I had been meaning to visit Sapa for quite some time. I remember just a year and a half ago, when the décor started to take shape on the otherwise hapless corner of State Street and 700 South.  It still blows my mind how awesome of an undertaking the installation of the restaurant was at this location.

An old storefront was retrofitted to house a collection of 300-year-old Vietnamese huts, a courtyard and a state-of-the-art kitchen and dining area. Not bad for a place that shares its intersection with a mid-century RadioShack, a shuttered Remco and a credit union. I had heard some rough reports about the early days of dining at Sapa, but I figured that I had stayed away long enough. It was time that SLUG readers knew what the place had to offer.

The restaurant spared no expense in making itself look nice. The interior is lush and sexy. Blown-glass chandeliers provide the perfect mood and the seating area is open enough that it never feels crowded—even when chatty diners occupy every table. As the weather warms up and Sapa is better able to take advantage of its incredible outdoor seating, I imagine that this same mood will permeate that space. In addition to this luxurious setting came some unbelievable food.

Now, I am no expert when it comes to sushi, but that didn’t stop me from sampling a few options from their list of specialties. They offer several of their own creations and many familiar choices as well (California, Philly and Vegas all made the menu). At the suggestion of our server, we started with their signature Imperial Roll ($13).

One of their most popular offerings, it is made with crab, avocado and tempura shrimp, topped with spicy tuna, masago, green onions and a sauce with a bit of a kick. I’m normally a wuss when it comes to spice, but this one seemed to hit just right. It built up a little heat, but was never too overwhelming.

The avocado and the sweet, crunchy shrimp offset the burn perfectly. The Imperial also makes an appearance on their lunch menu, served with miso soup and a salad for $9.95. We also ordered the Evergreen ($8), a vegetarian roll made with asparagus, mango, red bell peppers, avocado and cucumber wrapped up in soy paper.
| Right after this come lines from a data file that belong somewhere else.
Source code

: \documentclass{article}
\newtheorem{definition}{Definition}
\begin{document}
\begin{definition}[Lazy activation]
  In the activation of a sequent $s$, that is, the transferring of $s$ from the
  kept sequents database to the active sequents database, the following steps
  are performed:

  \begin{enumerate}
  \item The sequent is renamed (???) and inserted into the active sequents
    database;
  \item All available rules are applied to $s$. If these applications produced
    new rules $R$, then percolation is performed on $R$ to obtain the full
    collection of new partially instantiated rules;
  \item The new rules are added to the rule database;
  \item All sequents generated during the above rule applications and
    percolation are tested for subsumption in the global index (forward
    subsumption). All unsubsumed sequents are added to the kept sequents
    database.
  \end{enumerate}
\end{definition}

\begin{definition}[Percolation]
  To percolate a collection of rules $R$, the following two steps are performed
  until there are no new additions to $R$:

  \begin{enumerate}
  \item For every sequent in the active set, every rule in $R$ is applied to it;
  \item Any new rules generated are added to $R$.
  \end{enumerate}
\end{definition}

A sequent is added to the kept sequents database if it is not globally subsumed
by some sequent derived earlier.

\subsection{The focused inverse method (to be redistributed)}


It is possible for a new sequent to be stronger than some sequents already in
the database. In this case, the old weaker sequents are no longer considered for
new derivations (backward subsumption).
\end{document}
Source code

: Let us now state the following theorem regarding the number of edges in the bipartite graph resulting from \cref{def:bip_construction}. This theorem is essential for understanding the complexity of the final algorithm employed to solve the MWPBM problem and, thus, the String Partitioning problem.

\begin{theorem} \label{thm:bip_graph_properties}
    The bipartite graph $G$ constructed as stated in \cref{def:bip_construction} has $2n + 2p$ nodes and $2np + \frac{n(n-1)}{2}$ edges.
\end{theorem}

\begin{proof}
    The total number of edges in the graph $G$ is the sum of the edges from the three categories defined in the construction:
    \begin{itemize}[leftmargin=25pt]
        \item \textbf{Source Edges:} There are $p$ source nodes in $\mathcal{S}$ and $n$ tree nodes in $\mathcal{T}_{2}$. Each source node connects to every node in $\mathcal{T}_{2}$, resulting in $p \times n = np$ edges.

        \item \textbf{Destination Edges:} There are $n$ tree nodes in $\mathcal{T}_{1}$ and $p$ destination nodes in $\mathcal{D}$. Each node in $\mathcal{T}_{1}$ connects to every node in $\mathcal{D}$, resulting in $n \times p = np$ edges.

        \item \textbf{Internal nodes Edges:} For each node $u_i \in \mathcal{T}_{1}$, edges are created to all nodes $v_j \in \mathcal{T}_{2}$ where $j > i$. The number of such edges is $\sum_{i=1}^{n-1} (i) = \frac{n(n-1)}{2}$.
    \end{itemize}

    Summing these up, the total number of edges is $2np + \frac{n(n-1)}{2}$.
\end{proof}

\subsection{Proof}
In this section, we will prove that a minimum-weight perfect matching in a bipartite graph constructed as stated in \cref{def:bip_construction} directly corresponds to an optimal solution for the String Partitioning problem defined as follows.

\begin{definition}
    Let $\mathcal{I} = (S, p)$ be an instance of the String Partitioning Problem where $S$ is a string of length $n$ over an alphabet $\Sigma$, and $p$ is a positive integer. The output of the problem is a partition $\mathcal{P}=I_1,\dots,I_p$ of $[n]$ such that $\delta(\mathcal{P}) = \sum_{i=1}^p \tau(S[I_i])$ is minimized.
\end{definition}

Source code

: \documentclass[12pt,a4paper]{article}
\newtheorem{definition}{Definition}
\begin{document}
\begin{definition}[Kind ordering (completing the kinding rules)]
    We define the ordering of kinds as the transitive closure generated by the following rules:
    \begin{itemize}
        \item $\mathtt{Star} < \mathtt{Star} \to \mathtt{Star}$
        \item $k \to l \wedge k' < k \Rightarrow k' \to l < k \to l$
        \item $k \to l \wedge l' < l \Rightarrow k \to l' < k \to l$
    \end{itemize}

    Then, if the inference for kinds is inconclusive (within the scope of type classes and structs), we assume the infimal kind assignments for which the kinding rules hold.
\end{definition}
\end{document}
This was a very flavorful roll whose freshness popped with every bite.

Even with such a killer sushi counter, one should not experience Sapa without getting something from the grill. One popular entrée is the Coriander Sea Bass. This firm yet flaky, pan-seared Chilean fish came seasoned with a house blend of spices and was served alongside a portion of forbidden rice.

The dish also came with baby bok choy that was cooked with sesame and a tart, citrusy sauce. There were a few more bones than I was expecting, but it was still a delicate preparation and a generous portion for the $20 price tag. Not so much a fish person, my favorite offering is the Grilled Beef Short Ribs.

The ribs marinate all day in a chef-secret citrus sauce, and are finished with pepper, garlic and shallots. It comes served with garlic green beans and a slightly coconut-flavored saffron rice.  It’s a steal at $15. The beef ribs, generally meatier than their pork counterparts, are melt-in-your-mouth tender and come thinly sliced into individual medallions.

I know that you are supposed to delicately cut the meat away from the bone with a fork and knife, but order them yourself and see if you can resist using your fingers and gnawing off the last bit of meat with your front teeth. This one is also available as part of their lunch menu, in a bento combo with miso soup, salad and your choice of a California roll or fried shrimp rolls for $8.95.

This may be my new favorite downtown food destination. There are so many things I still need to try.  I’m intrigued by the other offerings on the sushi menu, which seem to be available at any price range for both dinner and lunch. I also have yet to try the multiple varieties of rice noodle Pho offered.

And, where I’m more of a soda-with-my-food kind of guy, Sapa touts an impressive wine list, as well as a selection of teas, sake, cocktails and several varieties of (mostly Asian) beer. I’m really impressed by the whole package. A restaurant with food and beverage menus this deeply steeped in Pan-Asian fare really is worth multiple visits.